Ive only had an episode of dream paralysis once in my life. Unfortunately, the hallucination that came with it was pretty horrifying. And to make matters worse, I found out after the fact that a member of my family had the exact same experience on the exact same night, so you can imagine how upsetting that is for me. I don't know if it was coincidence or paranormal, but I don't ever want to go through it ever again!
Basically when I was still in high school, I woke up from taking a nap and was unable to open my eyes or move at all. I didn't feel any physical pain or discomfort, but for whatever reason I had the overwhelming sense that there was a demonic presence in the room, and that this presence was what was paralyzing me. I don't do any drugs, and at this time had never even had alcohol before. I'd never had religious or paranormal visions or hallucinations before either. All of a sudden I felt my body levitate off of the bed, and I was floating above it in the air. Then I "heard" (I felt this was inside my head, not out loud) a voice more evil and dark then anything I've heard in my life that simply hissed "I hate you" and nothing else. I floated like this for quite some time, unable to open my eyes or move a muscle, until at some point I fell back asleep again. I woke up later, completely normal, but able to remember every detail of the experience.

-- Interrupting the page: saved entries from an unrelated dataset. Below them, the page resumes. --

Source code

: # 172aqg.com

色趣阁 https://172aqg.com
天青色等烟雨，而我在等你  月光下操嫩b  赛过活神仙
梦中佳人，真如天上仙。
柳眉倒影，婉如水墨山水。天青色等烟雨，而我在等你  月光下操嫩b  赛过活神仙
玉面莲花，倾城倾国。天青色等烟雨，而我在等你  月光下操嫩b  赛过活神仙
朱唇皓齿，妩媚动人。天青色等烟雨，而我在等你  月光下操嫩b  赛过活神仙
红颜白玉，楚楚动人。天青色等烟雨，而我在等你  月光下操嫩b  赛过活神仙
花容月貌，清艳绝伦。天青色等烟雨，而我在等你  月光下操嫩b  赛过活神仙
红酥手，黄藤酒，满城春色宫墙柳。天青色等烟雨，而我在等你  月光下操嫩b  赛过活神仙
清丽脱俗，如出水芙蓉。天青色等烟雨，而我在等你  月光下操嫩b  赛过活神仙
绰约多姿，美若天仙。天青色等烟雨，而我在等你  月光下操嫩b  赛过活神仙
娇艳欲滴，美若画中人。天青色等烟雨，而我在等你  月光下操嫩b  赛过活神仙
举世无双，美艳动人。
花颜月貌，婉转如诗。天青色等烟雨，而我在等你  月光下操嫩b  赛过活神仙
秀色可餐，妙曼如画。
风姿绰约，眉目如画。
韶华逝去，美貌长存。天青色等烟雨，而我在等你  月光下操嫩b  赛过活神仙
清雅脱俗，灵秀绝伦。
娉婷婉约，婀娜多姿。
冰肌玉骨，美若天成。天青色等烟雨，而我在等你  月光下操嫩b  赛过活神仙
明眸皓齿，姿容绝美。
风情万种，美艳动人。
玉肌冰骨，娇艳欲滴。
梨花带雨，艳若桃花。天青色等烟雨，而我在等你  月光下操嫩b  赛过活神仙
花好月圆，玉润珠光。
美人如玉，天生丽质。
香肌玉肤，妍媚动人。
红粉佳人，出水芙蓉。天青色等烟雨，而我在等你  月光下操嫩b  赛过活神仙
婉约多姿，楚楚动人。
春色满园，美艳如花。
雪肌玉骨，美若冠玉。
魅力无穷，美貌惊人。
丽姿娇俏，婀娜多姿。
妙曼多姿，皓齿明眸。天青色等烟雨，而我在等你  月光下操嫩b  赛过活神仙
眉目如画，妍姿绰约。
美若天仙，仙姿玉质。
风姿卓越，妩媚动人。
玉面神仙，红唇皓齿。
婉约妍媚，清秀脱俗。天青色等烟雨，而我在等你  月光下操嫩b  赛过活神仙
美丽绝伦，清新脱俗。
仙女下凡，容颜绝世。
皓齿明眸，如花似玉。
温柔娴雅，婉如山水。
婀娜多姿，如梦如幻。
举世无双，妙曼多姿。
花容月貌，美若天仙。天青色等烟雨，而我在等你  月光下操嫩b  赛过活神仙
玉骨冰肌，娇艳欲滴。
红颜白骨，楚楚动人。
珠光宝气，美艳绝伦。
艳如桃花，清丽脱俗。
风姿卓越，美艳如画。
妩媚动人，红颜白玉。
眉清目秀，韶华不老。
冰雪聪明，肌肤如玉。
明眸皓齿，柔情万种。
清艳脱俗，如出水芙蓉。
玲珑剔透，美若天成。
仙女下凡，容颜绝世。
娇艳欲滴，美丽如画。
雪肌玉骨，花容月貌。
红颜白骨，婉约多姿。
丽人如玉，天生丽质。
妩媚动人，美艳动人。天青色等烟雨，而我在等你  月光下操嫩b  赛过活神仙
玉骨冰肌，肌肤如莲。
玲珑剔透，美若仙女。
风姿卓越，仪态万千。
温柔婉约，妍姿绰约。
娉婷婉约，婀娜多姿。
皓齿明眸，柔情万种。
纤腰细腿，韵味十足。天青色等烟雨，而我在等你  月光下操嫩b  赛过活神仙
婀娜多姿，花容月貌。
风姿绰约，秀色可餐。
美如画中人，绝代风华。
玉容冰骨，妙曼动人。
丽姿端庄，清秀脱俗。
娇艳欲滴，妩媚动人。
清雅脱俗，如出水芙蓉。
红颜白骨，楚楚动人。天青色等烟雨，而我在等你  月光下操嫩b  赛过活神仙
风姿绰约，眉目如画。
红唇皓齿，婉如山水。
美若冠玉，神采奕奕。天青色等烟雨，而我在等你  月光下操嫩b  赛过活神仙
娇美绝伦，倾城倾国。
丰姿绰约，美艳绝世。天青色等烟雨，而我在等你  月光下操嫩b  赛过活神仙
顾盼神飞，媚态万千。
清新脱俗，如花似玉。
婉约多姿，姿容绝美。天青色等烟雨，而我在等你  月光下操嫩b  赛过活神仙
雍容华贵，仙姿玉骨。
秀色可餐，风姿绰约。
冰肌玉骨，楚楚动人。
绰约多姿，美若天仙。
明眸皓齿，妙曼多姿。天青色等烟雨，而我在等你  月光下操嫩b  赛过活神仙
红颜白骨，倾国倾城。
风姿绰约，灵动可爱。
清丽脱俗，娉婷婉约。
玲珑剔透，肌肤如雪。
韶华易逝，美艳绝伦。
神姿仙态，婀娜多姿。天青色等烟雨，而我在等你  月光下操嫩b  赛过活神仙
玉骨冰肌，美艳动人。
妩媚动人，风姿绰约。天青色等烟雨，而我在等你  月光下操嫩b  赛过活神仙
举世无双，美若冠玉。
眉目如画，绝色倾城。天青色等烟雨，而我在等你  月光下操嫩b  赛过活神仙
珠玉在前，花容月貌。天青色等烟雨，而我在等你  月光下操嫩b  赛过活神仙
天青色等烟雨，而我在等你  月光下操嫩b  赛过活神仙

I was a pretty self-conscious kid, so I didn't want to really mention this to anyone, but it was killing me not to get it out. So the next day at dinner, I casually mentioned something like "Man, last night I had a dream that I couldn't move, but it felt so real." My dad's response scared the living hell out of me. He replied "I had a dream like that too! Only it was satan in my dream who paralyzed me." Being the overly sensitive person that I am, I of course immediately burst into tears of terror and told my dad that was the exact same "dream" I'd actually had. My sister was convinced that our home was possessed by some demonic creature and begged my dad to have it exercised, but my dad told us to quit overreacting and that it was just a coincidence. That may be true, or it may not be. To this day I still get covered in goosebumps remembering that awful voice, and I'm terrified of it happening again.